Hackers and cybercriminals have been targeting crypto investors with two new malware threats that scout the internet for unwary investors to steal their funds.
According to a recent report by anti-malware software Malwarebytes, two new cybersecurity threats, which include recently discovered MortalKombat ransomware and a GO variant of the Laplas Clipper malware, have been deployed in campaigns aimed at stealing cryptocurrency from victims.
The new phishing attack’s victims are predominantly located in the United States, with a smaller percentage of victims in the United Kingdom, Turkey, and the Philippines.
The company’s threat intelligence research team, Cisco Talos, said they observed the criminal scanning the internet for potential targets with an exposed remote desktop protocol (RDP) port 3389, a proprietary protocol that provides a user with a graphical interface to connect to another computer over a network connection.
The research said that the campaign begins with a phishing email “and kicks off a multi-stage attack chain in which the actor delivers either malware or ransomware, then deletes evidence of malicious files, covering their tracks and challenging analysis.”
The phishing email comes with a malicious ZIP file that contains a BAT loader script, which downloads another malicious ZIP file when a victim opens it. The malware also inflates the victim’s device and executes the payload, which is either the GO variant of Laplas Clipper malware or MortalKombat ransomware.
“The loader script will run the dropped payload as a process in the victim’s machine, then delete the downloaded and dropped malicious files to clean up the infection markers,” the report detailed.
Talos noted that a usual vector of attack for the criminals has been a phishing email in which they impersonate CoinPayments, a legitimate global cryptocurrency payment gateway.

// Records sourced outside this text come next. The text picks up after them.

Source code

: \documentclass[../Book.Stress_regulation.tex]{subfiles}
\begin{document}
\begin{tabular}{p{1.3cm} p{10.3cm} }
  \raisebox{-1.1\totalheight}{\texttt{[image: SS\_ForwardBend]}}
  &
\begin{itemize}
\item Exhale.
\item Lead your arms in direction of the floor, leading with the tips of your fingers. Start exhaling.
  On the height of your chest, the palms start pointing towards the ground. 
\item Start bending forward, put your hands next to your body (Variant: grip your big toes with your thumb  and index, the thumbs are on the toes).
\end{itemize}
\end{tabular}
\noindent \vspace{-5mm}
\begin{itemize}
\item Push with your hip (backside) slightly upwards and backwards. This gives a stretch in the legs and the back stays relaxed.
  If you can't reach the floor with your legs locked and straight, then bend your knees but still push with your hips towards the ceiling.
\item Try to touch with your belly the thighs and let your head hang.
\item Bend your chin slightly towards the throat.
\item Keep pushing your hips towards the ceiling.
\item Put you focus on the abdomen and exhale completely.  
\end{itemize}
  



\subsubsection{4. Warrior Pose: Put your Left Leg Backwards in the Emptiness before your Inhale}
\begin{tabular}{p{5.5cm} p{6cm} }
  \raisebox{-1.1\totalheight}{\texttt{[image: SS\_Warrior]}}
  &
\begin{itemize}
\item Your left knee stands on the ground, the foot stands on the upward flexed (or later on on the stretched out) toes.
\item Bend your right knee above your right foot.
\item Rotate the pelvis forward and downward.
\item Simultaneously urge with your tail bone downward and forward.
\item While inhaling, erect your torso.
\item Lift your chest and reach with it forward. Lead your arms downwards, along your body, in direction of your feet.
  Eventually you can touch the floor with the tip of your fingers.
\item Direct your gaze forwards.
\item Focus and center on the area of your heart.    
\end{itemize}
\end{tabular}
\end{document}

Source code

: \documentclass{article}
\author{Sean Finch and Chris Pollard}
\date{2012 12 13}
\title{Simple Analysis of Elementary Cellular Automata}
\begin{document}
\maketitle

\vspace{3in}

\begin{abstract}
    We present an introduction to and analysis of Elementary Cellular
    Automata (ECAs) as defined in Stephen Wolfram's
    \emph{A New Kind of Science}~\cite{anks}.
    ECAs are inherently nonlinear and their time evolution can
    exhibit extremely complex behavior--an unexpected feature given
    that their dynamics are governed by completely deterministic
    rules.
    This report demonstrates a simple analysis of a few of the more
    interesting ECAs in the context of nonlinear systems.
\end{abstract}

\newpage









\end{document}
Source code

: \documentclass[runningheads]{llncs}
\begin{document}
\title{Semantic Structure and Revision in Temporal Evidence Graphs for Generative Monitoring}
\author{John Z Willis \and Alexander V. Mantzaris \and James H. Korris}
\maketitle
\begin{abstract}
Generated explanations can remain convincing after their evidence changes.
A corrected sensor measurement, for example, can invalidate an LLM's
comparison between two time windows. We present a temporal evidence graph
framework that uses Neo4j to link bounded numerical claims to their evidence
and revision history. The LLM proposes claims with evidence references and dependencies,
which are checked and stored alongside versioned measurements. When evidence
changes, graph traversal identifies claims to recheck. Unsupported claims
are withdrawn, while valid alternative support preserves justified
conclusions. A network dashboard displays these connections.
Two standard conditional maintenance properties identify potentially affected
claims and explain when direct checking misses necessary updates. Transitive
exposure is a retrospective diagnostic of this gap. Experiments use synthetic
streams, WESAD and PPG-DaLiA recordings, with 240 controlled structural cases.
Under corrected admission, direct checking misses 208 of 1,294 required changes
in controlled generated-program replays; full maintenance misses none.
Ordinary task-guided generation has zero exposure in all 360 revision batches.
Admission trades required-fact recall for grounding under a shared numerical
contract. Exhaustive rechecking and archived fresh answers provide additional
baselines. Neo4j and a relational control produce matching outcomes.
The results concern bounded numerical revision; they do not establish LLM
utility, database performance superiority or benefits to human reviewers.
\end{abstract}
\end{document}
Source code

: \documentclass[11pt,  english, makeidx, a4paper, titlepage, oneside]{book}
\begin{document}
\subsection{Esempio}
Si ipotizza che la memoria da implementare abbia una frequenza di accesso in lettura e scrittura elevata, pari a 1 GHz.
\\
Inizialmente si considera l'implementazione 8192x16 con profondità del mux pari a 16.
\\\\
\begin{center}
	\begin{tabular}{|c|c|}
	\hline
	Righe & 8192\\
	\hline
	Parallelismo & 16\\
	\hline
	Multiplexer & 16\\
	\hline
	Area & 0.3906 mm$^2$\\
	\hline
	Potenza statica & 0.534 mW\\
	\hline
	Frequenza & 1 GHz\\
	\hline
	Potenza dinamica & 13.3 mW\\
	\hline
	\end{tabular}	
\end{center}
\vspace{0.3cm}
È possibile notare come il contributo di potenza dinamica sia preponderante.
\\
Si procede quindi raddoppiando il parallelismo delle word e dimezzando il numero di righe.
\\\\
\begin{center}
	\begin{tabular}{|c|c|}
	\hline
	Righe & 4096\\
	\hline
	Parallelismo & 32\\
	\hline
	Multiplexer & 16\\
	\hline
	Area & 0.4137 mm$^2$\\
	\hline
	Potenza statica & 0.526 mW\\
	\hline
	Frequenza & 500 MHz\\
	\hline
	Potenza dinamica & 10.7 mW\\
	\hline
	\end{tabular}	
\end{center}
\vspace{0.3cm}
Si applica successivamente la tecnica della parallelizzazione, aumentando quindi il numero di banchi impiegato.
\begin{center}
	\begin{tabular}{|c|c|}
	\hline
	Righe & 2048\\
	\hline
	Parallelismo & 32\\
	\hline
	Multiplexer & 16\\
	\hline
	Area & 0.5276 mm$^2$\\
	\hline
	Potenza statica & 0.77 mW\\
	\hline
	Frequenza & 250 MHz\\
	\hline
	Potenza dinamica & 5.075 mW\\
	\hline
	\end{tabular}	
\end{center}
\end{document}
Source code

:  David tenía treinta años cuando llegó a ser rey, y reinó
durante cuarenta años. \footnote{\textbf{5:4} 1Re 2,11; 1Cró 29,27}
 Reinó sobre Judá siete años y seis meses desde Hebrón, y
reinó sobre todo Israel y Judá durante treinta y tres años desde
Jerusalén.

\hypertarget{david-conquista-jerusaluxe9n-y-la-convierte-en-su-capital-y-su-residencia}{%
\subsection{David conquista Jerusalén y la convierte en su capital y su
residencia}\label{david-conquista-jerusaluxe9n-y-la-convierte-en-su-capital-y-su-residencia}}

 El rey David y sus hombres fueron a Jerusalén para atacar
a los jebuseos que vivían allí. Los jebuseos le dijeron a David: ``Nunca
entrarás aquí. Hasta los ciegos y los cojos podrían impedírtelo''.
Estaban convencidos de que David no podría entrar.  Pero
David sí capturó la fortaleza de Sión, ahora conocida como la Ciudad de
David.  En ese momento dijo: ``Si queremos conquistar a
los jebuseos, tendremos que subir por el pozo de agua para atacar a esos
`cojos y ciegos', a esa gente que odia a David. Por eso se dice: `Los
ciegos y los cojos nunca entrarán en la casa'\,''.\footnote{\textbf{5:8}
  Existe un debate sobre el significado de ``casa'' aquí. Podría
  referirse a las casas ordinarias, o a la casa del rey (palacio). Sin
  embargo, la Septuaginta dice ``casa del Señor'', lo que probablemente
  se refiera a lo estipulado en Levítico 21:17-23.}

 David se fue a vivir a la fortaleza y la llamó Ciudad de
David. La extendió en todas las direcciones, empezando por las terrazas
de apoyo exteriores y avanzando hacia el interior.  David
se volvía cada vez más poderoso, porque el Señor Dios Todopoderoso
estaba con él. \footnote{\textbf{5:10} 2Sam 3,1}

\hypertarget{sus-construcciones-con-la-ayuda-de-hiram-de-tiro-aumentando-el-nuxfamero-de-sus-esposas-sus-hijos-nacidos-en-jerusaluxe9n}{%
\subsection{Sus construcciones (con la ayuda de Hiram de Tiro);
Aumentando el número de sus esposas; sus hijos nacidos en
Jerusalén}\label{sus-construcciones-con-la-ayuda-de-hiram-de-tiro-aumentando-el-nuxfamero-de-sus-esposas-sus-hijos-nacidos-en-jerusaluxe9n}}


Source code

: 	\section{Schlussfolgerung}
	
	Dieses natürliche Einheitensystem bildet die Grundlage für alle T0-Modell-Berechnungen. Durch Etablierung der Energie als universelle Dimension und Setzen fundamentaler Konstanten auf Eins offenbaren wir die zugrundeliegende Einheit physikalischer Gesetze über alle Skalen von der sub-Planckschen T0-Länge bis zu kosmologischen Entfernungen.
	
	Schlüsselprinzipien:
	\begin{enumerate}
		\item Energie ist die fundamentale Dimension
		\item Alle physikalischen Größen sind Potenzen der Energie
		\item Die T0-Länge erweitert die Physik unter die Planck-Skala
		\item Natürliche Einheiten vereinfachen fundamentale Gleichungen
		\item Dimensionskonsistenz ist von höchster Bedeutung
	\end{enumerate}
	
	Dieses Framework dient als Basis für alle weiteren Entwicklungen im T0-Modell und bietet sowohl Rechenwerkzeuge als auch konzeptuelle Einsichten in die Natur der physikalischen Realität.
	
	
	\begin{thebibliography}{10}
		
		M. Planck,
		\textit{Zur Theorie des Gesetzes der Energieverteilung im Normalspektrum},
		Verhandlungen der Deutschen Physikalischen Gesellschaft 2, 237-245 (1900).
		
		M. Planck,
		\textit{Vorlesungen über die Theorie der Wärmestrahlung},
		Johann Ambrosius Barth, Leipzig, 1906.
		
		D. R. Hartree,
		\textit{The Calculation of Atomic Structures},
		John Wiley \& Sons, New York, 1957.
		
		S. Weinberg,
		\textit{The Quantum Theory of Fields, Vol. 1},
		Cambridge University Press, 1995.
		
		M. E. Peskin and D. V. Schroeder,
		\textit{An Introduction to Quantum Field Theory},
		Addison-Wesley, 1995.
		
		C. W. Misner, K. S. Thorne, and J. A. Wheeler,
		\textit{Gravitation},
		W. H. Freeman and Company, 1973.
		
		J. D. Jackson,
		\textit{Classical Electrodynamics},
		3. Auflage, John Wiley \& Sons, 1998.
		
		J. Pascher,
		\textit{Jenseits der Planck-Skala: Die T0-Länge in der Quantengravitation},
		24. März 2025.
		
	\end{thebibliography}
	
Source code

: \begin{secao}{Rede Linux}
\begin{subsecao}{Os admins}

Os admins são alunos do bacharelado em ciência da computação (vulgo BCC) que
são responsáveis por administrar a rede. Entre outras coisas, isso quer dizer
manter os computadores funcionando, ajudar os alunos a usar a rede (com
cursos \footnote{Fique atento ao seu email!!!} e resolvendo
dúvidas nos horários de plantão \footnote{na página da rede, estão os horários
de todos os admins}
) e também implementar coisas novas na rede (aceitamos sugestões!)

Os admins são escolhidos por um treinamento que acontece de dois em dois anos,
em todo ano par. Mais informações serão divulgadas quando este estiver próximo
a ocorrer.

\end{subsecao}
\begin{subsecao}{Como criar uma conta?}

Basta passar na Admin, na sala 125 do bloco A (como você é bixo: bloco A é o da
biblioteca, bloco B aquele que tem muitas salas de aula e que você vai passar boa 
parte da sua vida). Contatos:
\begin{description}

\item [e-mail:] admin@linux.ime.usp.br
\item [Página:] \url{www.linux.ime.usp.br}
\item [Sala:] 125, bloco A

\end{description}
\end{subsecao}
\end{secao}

To make the emails look even more legitimate, they have a spoofed sender, “noreply[at]CoinPayments[.]net”, and the email subject “[CoinPayments[.]net] Payment Timed Out.”
On this specific occasion, a malicious ZIP file is attached with a filename resembling a transaction ID mentioned in the email body, which allures the victim to unzip the malicious attachment in order to view the contents, which is a malicious BAT loader.
Ransomware and cybersecurity attacks continue to increase. However, victims have been increasingly unwilling to pay attackers their demands, according to a recent report by Chainalysis, which revealed that ransomware revenues for attackers plummeted 40% last year.
It is worth noting that North Korean hacking groups account for a huge portion of illicit cyber activities. Just recently, South Korean and United States intelligence agencies warned that Pyongyang-based hackers are trying to hit “major international institutions” with ransomware attacks.
In December 2022, Kaspersky also revealed that BlueNoroff, a subgroup of the North Korean state-sponsored hacking group Lazarus, is impersonating venture capitalists looking to invest in crypto startups in a new phishing method.